Supplied data |
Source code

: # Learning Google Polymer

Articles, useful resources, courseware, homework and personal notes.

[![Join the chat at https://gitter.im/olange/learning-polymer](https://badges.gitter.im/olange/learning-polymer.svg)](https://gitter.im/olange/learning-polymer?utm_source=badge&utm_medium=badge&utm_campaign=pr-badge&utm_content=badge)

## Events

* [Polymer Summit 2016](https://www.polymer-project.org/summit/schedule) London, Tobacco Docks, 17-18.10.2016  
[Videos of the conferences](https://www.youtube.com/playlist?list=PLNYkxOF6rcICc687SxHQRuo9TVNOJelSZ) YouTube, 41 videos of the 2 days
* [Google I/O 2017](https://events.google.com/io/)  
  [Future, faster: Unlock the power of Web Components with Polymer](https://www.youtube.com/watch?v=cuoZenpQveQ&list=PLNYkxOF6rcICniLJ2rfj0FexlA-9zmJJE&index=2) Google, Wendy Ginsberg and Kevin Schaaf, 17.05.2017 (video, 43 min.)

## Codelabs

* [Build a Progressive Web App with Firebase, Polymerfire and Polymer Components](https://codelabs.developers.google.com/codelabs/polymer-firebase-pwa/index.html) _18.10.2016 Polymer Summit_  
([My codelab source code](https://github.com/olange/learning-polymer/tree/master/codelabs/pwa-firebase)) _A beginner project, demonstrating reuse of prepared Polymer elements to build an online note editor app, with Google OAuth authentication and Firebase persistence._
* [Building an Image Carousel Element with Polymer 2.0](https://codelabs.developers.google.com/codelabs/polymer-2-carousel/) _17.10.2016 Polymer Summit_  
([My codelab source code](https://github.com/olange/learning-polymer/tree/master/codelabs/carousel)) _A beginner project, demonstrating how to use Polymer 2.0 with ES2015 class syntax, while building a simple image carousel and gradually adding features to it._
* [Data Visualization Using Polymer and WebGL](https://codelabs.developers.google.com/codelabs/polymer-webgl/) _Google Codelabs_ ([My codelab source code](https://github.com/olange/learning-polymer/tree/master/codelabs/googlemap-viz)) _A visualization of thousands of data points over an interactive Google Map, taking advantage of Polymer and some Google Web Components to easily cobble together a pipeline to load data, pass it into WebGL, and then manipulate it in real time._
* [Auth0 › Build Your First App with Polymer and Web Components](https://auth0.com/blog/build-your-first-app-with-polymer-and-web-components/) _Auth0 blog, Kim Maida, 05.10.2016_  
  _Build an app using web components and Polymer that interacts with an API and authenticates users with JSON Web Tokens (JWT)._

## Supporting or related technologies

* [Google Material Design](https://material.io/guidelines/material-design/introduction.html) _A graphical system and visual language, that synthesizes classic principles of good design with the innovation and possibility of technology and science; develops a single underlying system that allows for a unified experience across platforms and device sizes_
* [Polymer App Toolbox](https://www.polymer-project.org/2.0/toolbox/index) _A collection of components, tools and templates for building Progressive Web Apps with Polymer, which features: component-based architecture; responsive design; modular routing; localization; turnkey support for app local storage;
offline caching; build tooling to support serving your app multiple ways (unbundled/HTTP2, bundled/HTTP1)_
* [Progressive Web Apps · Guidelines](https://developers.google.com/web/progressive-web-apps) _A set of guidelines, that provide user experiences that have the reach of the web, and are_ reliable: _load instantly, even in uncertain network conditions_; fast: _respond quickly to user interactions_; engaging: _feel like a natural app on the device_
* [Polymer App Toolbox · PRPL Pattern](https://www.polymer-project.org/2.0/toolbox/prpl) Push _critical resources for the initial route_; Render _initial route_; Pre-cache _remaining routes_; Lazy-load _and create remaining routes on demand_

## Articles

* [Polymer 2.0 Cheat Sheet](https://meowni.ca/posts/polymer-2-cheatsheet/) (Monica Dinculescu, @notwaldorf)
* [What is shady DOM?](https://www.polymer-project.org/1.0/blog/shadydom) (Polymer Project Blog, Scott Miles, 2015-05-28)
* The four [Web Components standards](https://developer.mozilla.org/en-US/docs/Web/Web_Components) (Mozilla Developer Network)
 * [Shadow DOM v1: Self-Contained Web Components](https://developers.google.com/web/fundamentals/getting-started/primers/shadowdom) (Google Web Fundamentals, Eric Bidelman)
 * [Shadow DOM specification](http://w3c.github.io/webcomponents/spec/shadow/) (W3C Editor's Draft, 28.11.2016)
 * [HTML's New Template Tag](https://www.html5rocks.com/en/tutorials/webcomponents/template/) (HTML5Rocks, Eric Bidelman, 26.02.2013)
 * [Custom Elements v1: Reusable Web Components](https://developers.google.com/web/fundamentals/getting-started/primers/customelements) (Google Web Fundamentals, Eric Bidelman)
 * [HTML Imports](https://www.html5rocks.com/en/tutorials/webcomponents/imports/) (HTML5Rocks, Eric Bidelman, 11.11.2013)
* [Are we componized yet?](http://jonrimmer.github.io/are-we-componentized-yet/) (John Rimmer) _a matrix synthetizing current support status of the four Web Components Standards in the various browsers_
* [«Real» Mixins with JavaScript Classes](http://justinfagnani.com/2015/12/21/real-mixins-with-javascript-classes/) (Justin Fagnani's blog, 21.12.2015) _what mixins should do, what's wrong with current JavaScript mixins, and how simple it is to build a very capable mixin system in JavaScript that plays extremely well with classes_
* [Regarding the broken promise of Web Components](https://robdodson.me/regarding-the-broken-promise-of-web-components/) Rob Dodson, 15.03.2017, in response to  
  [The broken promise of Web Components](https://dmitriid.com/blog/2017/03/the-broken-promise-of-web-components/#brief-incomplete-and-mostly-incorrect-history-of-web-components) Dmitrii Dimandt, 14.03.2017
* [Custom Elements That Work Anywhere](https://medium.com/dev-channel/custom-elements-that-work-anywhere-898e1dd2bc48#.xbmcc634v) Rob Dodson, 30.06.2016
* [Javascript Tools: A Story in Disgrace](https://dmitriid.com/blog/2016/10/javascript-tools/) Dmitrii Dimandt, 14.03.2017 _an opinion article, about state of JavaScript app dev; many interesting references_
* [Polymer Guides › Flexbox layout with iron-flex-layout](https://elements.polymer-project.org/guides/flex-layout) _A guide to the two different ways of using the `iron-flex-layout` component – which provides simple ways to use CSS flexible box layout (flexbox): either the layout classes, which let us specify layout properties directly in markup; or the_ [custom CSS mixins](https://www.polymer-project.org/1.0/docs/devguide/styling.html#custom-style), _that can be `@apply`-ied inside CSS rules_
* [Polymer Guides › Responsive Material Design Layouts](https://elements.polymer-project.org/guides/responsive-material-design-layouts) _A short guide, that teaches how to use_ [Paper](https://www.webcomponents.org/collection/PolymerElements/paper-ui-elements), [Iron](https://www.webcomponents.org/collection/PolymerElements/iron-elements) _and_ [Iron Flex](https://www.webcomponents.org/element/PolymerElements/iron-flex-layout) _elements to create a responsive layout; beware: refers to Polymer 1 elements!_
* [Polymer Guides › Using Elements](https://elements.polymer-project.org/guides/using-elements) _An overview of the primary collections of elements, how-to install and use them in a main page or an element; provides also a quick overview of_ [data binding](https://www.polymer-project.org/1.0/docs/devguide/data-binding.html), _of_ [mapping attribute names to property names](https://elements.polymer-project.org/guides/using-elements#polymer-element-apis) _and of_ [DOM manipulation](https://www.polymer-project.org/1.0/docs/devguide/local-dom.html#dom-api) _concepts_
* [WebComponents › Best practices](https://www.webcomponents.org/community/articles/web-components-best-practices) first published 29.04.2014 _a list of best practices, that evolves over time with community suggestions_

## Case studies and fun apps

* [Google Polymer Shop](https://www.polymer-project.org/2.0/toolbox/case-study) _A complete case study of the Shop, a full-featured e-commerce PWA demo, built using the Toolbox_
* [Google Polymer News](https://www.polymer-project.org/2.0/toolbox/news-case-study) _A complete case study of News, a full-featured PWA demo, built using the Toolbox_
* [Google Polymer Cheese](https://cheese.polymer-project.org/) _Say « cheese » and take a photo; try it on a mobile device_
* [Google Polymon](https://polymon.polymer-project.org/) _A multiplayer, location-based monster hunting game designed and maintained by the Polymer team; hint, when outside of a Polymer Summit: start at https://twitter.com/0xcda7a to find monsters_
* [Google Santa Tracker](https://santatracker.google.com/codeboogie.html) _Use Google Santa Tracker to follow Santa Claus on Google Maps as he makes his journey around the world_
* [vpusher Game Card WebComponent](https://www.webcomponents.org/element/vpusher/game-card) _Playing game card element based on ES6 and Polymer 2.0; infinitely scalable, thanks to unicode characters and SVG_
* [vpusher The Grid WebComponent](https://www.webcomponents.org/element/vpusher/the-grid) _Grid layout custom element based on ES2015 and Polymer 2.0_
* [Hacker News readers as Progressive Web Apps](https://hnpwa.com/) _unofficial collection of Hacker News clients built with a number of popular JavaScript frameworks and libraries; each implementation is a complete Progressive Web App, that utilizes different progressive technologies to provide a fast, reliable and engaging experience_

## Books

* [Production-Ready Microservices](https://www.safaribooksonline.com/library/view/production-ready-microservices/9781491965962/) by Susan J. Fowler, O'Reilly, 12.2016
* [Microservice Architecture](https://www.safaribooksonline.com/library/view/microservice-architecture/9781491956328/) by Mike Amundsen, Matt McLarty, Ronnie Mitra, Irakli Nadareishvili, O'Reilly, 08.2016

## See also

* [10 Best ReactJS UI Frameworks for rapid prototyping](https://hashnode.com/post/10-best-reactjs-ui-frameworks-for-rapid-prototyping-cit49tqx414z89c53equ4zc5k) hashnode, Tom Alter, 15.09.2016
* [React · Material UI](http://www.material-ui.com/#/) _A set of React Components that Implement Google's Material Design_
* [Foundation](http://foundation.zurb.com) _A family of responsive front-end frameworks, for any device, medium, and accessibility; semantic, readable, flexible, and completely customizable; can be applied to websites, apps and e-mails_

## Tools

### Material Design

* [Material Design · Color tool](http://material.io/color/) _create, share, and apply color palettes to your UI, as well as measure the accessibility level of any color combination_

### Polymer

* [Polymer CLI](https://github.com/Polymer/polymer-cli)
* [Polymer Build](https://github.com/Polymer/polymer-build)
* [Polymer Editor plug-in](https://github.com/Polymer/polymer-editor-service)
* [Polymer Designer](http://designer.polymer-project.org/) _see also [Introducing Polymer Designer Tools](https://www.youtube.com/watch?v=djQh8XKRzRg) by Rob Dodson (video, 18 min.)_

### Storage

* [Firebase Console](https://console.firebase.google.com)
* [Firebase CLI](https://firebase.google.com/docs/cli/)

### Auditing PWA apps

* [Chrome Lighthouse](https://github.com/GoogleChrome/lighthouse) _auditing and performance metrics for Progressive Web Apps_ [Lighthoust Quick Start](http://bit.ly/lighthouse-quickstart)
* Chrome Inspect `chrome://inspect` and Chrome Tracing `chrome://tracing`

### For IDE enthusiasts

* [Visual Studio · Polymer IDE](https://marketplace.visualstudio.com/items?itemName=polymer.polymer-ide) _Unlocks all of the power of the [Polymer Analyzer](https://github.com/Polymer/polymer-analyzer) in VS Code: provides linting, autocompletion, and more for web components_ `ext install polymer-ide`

To do | Search the entries for the word "your". Copy each line where it appears.

Answer for the task |
* [Auth0 › Build Your First App with Polymer and Web Components](https://auth0.com/blog/build-your-first-app-with-polymer-and-web-components/) _Auth0 blog, Kim Maida, 05.10.2016_  
offline caching; build tooling to support serving your app multiple ways (unbundled/HTTP2, bundled/HTTP1)_
* [Material Design · Color tool](http://material.io/color/) _create, share, and apply color palettes to your UI, as well as measure the accessibility level of any color combination_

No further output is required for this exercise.